▸ **WHAT YOU NEED TO DO**
Provide only the number of lines below that contain the word "underline".

[Dataset items]
-- Opening Marker --

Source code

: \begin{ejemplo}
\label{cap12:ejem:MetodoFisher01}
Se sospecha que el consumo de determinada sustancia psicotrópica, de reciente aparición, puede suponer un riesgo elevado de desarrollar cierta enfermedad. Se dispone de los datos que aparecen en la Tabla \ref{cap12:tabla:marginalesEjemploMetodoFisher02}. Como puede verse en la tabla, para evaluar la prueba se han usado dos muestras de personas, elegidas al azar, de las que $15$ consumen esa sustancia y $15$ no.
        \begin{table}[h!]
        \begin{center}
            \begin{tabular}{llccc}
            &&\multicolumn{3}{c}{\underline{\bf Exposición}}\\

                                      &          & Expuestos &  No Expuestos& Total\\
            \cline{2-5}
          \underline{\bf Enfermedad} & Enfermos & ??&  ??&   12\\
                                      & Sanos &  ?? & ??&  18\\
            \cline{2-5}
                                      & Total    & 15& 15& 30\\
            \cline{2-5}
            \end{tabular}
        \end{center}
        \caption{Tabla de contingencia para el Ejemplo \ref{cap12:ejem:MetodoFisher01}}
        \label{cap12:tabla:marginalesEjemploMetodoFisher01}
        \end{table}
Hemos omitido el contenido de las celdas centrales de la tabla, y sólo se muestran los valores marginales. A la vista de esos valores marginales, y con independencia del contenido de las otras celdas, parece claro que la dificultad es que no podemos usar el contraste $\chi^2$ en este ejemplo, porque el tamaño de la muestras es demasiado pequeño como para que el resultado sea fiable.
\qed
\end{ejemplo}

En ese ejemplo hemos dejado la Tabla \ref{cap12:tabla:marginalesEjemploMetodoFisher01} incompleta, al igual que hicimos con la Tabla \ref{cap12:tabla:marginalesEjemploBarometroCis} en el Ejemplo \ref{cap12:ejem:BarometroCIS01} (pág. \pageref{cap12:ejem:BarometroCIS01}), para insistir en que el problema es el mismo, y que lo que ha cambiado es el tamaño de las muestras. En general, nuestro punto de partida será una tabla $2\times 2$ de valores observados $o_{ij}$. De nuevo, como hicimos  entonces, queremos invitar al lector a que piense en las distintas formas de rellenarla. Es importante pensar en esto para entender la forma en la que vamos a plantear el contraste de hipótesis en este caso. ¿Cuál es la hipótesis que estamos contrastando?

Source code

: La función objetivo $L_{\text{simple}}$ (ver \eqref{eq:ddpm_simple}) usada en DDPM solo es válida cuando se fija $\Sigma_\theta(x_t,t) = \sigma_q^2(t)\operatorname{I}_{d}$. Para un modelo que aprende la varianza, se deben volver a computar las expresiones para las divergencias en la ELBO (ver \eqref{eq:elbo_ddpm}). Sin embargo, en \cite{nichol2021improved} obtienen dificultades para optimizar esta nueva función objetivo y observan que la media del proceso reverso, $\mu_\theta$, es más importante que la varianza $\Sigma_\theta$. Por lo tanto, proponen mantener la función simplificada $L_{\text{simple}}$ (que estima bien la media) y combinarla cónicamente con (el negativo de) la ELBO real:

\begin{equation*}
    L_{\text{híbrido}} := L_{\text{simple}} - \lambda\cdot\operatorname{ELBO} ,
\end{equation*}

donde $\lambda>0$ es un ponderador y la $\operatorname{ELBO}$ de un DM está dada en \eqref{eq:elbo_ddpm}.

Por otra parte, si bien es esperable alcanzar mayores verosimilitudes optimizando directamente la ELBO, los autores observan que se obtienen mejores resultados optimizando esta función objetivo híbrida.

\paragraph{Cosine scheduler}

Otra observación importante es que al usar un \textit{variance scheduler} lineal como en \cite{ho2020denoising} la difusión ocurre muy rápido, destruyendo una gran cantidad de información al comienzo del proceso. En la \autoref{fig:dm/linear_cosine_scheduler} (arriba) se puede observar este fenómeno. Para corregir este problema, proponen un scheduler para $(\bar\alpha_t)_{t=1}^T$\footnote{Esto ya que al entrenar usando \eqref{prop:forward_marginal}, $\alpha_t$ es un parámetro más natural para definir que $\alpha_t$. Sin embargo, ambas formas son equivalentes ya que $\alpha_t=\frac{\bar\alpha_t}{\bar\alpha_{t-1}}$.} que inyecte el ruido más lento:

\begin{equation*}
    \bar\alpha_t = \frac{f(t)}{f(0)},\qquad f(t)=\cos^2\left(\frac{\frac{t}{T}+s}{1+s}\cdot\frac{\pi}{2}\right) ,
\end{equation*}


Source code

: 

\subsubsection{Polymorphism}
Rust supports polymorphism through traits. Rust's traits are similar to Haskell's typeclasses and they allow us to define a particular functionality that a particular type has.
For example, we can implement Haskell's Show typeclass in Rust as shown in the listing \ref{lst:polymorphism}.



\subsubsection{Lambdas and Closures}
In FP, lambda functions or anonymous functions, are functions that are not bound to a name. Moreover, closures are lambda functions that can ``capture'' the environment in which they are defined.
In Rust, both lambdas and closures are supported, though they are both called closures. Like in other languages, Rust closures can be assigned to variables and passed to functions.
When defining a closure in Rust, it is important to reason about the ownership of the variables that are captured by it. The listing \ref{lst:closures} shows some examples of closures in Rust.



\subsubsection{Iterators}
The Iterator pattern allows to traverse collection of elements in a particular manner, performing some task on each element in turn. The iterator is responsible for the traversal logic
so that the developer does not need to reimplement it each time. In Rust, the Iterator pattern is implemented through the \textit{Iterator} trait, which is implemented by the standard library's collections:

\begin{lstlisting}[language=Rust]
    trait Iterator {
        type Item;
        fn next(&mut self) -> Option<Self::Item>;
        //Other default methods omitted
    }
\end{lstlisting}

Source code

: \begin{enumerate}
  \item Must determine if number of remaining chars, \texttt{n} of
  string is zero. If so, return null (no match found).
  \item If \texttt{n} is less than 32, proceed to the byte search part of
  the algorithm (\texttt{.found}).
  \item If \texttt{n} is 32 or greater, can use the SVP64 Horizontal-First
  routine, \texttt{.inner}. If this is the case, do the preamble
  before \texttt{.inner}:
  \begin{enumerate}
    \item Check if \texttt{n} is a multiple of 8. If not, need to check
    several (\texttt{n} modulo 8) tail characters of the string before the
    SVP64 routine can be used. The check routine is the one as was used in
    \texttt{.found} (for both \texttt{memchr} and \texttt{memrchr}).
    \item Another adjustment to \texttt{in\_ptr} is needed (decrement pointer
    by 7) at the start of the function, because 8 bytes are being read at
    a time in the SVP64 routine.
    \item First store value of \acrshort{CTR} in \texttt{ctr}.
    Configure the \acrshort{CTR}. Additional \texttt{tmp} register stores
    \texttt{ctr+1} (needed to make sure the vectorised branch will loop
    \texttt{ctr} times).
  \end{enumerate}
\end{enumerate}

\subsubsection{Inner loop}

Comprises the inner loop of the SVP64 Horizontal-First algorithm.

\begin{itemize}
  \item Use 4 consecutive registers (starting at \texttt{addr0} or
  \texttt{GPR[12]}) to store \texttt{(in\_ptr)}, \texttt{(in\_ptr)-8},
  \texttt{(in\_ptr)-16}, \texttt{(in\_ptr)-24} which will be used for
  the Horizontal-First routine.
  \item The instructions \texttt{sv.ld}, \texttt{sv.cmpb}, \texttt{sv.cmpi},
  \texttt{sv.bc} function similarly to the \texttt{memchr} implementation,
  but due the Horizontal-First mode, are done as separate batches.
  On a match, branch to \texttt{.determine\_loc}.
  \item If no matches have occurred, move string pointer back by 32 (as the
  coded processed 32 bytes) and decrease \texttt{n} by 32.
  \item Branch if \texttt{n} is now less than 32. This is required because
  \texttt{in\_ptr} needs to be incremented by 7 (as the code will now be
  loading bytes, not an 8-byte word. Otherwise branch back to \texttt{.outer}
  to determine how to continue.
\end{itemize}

-- Closing Marker --

▸ **ANSWER TO THIS TASK**
2